── Data for processing ──

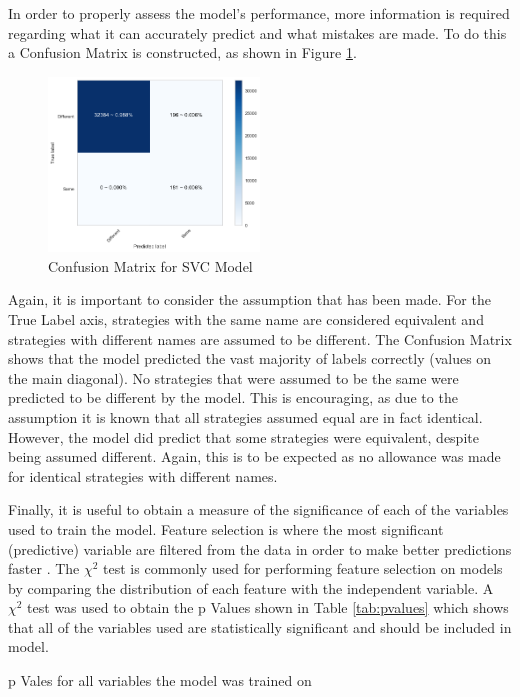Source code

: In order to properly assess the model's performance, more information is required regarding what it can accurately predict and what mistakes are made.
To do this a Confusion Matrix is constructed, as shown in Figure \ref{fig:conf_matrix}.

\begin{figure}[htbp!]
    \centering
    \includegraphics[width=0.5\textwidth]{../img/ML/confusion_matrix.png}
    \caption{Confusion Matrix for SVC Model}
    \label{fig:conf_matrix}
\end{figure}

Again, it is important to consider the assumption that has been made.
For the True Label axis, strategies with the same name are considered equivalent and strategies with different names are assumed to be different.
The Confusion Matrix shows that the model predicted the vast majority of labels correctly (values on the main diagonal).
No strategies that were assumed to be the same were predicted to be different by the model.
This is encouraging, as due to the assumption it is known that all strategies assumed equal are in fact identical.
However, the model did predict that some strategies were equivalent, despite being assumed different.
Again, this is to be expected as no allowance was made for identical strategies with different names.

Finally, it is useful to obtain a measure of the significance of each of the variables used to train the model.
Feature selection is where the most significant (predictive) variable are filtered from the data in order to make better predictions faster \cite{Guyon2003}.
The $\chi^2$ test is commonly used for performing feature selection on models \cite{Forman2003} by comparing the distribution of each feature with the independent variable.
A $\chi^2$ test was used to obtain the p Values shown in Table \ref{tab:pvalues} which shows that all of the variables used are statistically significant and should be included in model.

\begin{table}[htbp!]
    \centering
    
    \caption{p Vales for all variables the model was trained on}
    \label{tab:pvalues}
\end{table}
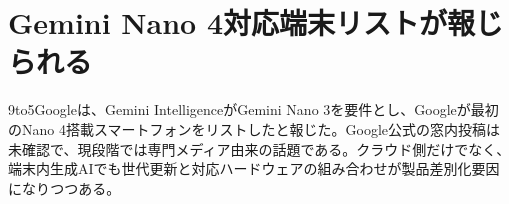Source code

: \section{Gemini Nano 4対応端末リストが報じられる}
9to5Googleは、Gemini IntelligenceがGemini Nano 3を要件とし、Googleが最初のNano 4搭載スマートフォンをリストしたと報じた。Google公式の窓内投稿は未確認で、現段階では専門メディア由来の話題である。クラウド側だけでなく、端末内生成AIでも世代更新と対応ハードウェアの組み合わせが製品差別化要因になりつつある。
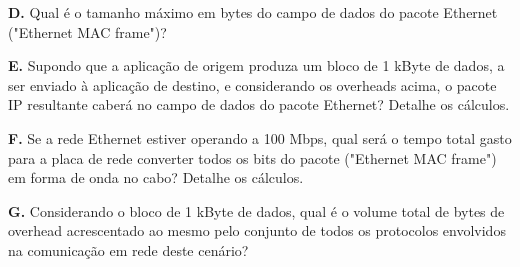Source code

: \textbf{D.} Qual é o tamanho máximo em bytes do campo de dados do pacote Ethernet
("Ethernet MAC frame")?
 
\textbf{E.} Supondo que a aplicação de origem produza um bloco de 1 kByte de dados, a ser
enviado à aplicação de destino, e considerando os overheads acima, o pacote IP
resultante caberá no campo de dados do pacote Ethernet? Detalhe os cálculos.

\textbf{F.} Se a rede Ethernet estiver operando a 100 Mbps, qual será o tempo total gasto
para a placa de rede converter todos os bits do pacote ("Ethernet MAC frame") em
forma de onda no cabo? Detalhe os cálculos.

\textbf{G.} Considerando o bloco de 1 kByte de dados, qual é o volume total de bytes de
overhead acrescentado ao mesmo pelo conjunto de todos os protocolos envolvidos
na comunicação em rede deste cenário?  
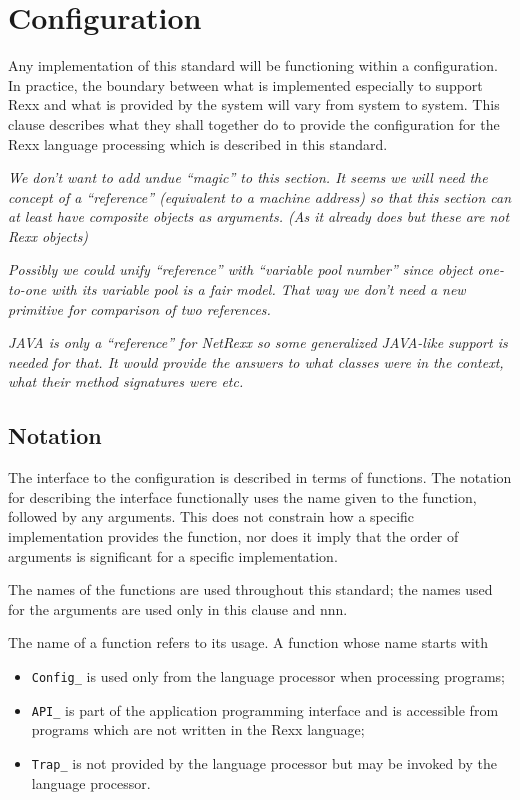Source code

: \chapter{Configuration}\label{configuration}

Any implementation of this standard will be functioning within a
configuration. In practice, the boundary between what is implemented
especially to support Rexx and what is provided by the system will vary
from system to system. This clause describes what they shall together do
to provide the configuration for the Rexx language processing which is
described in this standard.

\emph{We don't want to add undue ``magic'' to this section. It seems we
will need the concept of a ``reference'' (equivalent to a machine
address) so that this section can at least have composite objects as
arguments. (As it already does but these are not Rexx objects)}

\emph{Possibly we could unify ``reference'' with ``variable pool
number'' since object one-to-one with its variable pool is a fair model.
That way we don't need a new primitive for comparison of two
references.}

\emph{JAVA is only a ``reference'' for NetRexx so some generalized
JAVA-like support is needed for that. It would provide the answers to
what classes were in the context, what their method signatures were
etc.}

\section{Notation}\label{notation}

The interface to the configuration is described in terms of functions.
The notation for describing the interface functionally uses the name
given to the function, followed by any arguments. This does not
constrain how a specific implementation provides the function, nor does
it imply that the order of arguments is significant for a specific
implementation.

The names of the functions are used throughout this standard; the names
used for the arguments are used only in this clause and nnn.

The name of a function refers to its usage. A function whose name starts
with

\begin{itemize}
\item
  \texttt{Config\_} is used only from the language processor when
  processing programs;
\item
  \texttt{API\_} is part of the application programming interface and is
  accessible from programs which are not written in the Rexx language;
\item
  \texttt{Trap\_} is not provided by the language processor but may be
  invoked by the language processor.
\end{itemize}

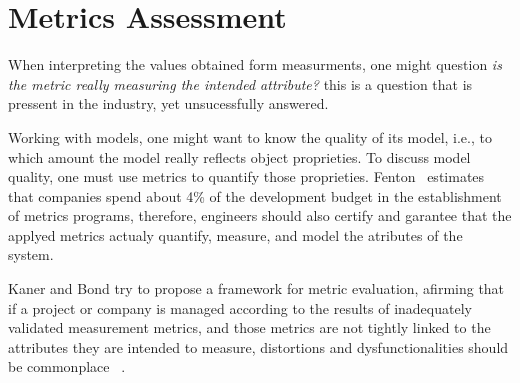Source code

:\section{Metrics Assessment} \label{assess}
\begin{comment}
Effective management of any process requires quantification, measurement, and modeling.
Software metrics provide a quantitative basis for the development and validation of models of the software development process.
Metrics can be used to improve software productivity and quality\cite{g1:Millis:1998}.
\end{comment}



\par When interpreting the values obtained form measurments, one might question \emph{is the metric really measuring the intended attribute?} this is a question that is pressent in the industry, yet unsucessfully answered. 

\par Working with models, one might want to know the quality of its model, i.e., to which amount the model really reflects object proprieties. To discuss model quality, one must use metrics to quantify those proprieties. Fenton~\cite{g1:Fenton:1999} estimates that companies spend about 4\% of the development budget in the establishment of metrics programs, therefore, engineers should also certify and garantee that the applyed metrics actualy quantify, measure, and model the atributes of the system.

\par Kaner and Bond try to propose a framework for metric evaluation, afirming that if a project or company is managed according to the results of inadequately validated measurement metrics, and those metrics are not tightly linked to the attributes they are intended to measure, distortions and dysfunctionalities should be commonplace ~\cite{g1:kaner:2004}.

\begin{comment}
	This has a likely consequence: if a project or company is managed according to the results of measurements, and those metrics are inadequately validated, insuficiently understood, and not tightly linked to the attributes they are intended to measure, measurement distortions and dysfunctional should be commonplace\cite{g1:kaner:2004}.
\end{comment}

───
── Data for processing ──

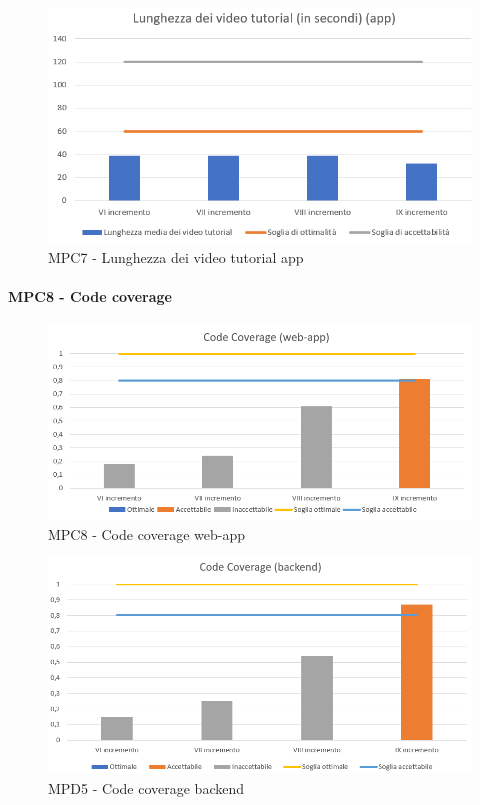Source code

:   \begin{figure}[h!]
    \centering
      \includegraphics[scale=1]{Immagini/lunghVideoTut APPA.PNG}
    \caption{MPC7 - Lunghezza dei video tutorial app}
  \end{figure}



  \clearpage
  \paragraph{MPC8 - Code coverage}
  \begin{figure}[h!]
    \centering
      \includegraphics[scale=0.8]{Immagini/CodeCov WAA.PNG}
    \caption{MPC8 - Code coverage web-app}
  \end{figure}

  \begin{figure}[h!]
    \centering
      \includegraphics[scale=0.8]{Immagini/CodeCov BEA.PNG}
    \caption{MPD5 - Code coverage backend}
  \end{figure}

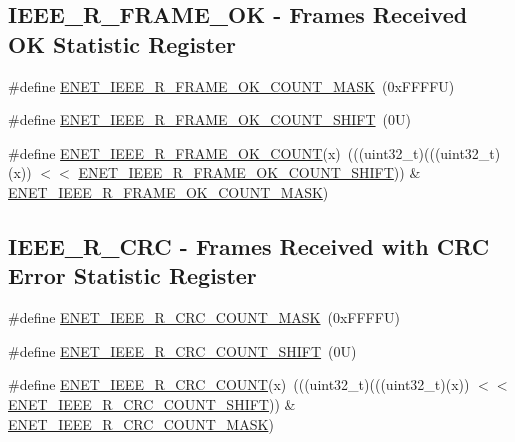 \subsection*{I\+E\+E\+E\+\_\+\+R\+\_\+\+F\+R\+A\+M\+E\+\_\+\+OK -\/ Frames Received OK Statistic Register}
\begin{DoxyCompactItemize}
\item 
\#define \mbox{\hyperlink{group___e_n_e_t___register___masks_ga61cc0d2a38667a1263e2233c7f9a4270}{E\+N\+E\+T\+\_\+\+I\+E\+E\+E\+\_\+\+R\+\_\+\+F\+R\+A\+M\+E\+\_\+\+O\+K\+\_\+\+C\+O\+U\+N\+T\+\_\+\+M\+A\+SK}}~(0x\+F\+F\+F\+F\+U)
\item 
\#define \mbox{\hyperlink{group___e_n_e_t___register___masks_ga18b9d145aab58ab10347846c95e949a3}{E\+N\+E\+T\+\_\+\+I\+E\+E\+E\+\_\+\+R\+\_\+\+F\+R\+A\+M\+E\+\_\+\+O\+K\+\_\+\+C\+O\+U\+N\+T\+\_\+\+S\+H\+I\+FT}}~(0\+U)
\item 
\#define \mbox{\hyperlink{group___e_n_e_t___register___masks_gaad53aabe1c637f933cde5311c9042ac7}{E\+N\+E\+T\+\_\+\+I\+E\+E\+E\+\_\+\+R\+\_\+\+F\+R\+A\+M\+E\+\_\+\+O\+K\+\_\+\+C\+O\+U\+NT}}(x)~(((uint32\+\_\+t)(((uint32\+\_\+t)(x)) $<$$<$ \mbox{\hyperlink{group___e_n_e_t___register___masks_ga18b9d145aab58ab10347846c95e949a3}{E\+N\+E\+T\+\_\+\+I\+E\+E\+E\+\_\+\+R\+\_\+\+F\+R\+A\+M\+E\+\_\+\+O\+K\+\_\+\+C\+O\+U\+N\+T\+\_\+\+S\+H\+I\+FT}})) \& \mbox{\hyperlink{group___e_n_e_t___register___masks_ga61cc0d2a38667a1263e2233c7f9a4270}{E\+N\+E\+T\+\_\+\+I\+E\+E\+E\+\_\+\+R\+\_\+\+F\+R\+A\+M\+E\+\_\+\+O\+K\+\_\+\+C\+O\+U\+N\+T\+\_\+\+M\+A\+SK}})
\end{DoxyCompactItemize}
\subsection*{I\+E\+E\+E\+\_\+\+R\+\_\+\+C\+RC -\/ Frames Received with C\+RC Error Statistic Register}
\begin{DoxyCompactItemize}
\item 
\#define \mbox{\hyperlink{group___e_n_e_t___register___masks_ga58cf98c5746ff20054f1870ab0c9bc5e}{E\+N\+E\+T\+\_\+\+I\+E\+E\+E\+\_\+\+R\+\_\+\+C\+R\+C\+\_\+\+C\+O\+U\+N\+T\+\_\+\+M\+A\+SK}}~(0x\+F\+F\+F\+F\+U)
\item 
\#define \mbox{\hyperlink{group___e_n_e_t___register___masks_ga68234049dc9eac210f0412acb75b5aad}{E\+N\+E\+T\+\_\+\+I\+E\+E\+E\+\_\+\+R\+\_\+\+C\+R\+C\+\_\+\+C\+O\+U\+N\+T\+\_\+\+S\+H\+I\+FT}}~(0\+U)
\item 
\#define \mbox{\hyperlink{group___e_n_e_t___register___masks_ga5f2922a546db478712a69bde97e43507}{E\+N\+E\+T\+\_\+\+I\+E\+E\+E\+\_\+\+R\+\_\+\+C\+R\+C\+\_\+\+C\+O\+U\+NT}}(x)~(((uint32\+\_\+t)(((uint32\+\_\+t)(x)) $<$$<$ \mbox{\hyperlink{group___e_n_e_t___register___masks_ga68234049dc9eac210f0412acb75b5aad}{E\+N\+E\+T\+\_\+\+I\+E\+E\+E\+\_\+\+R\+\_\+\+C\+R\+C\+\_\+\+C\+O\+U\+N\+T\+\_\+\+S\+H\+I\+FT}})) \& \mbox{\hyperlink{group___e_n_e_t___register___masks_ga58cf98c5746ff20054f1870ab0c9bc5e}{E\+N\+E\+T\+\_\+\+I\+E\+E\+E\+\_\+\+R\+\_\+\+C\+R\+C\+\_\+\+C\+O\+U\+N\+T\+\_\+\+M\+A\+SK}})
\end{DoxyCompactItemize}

───

The answer is the lines above from the one with "used for the" to the one with "Metrics can be", set down exactly, with no pictures.

**Task response**:
used for the arguments are used only in this clause and nnn.

The name of a function refers to its usage. A function whose name starts
with

\begin{itemize}
\item
  \texttt{Config\_} is used only from the language processor when
  processing programs;
\item
  \texttt{API\_} is part of the application programming interface and is
  accessible from programs which are not written in the Rexx language;
\item
  \texttt{Trap\_} is not provided by the language processor but may be
  invoked by the language processor.
\end{itemize}

Source code

:\section{Metrics Assessment} \label{assess}
\begin{comment}
Effective management of any process requires quantification, measurement, and modeling.
Software metrics provide a quantitative basis for the development and validation of models of the software development process.
Metrics can be used to improve software productivity and quality\cite{g1:Millis:1998}.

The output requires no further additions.